Physiological and molecular features predispose native and invasive populations of sweet briar (Rosa rubiginosa L.) to colonization and restoration of drought degraded environments

The aim of this study was to determine physiological and molecular grounds for high adaptation potential of invasive populations of Rosa rubiginosa to soil drought. We assume that the invasive populations possess specific and effective adaptive mechanisms making them capable pioneer and nurse plants in dry environments. By colonizing the land, they limit its degradation and initiate revitalization of areas damaged by soil droughts. We analyzed plant water status, the photosynthetic apparatus activity, carbohydrate and phenolic content, the level of non-enzymatic antioxidants and RbcL protein associated with fixation of CO₂. The research involved native (Northern Hemisphere: Poland, Spain) and invasive (Southern Hemisphere: Argentine, New Zealand) populations. Contrary to the native population, the invasive one demonstrated soil drought induced specific responses aimed at maintaining high water potential in the leaves, greater content of soluble carbohydrates, and higher osmotic potential.
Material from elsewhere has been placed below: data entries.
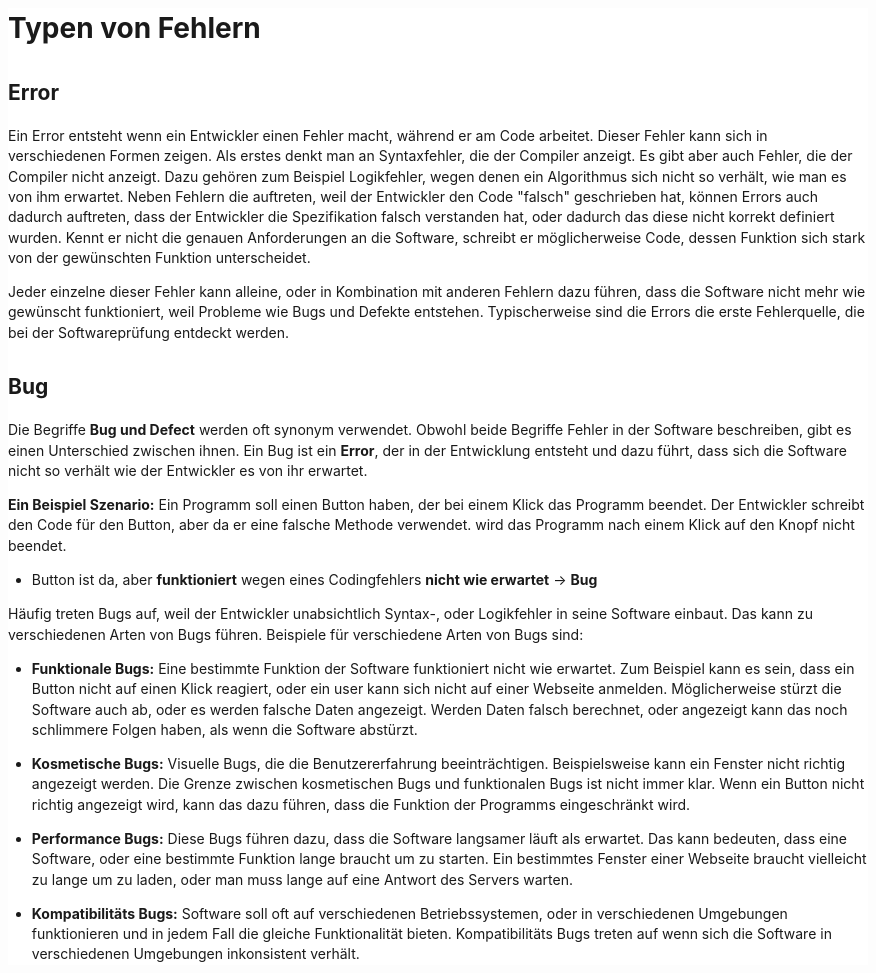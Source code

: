 # Typen von Fehlern

## Error

Ein Error entsteht wenn ein Entwickler einen Fehler macht, während er am Code arbeitet. Dieser Fehler kann sich in verschiedenen Formen zeigen. Als erstes denkt man an Syntaxfehler, die der Compiler anzeigt. Es gibt aber auch Fehler, die der Compiler nicht anzeigt. Dazu gehören zum Beispiel Logikfehler, wegen denen ein Algorithmus sich nicht so verhält, wie man es von ihm erwartet. Neben Fehlern die auftreten, weil der Entwickler den Code "falsch" geschrieben hat, können Errors auch dadurch auftreten, dass der Entwickler die Spezifikation falsch verstanden hat, oder dadurch das diese nicht korrekt definiert wurden. Kennt er nicht die genauen Anforderungen an die Software, schreibt er möglicherweise Code, dessen Funktion sich stark von der gewünschten Funktion unterscheidet.

Jeder einzelne dieser Fehler kann alleine, oder in Kombination mit anderen Fehlern dazu führen, dass die Software nicht mehr wie gewünscht funktioniert, weil Probleme wie Bugs und Defekte entstehen. Typischerweise sind die Errors die erste Fehlerquelle, die bei der Softwareprüfung entdeckt werden.

## Bug

Die Begriffe **Bug und Defect** werden oft synonym verwendet. Obwohl beide Begriffe Fehler in der Software beschreiben, gibt es einen Unterschied zwischen ihnen. Ein Bug ist ein **Error**, der in der Entwicklung entsteht und dazu führt, dass sich die Software nicht so verhält wie der Entwickler es von ihr erwartet.

**Ein Beispiel Szenario:** Ein Programm soll einen Button haben, der bei einem Klick das Programm beendet. Der Entwickler schreibt den Code für den Button, aber da er eine falsche Methode verwendet. wird das Programm nach einem Klick auf den Knopf nicht beendet.

- Button ist da, aber **funktioniert** wegen eines Codingfehlers **nicht wie erwartet** -> **Bug**

Häufig treten Bugs auf, weil der Entwickler unabsichtlich Syntax-, oder Logikfehler in seine Software einbaut. Das kann zu verschiedenen Arten von Bugs führen. Beispiele für verschiedene Arten von Bugs sind:

- **Funktionale Bugs:** Eine bestimmte Funktion der Software funktioniert nicht wie erwartet. Zum Beispiel kann es sein, dass ein Button nicht auf einen Klick reagiert, oder ein user kann sich nicht auf einer Webseite anmelden. Möglicherweise stürzt die Software auch ab, oder es werden falsche Daten angezeigt. Werden Daten falsch berechnet, oder angezeigt kann das noch schlimmere Folgen haben, als wenn die Software abstürzt.

- **Kosmetische Bugs:** Visuelle Bugs, die die Benutzererfahrung beeinträchtigen. Beispielsweise kann ein Fenster nicht richtig angezeigt werden. Die Grenze zwischen kosmetischen Bugs und funktionalen Bugs ist nicht immer klar. Wenn ein Button nicht richtig angezeigt wird, kann das dazu führen, dass die Funktion der Programms eingeschränkt wird.

- **Performance Bugs:** Diese Bugs führen dazu, dass die Software langsamer läuft als erwartet. Das kann bedeuten, dass eine Software, oder eine bestimmte Funktion lange braucht um zu starten. Ein bestimmtes Fenster einer Webseite braucht vielleicht zu lange um zu laden, oder man muss lange auf eine Antwort des Servers warten.

- **Kompatibilitäts Bugs:** Software soll oft auf verschiedenen Betriebssystemen, oder in verschiedenen Umgebungen funktionieren und in jedem Fall die gleiche Funktionalität bieten. Kompatibilitäts Bugs treten auf wenn sich die Software in verschiedenen Umgebungen inkonsistent verhält.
In the invasive population, the accumulation of soluble carbohydrates prevailed over their consumption for the synthesis of phenolic compounds. The invasive plants also maintained high content of assimilation pigments and showed greater level of non-enzymatic antioxidants. Reduced activity of the photosynthetic apparatus was associated both with increased energy amount dissipated from PSII and the efficiency with which an electron can move from the reduced intersystem electron acceptors to the PSI end electron acceptors. The study results pave the path for further research on the genetic basis of sweet briar response to soil drought in the context of progressive steppe formation and desertification.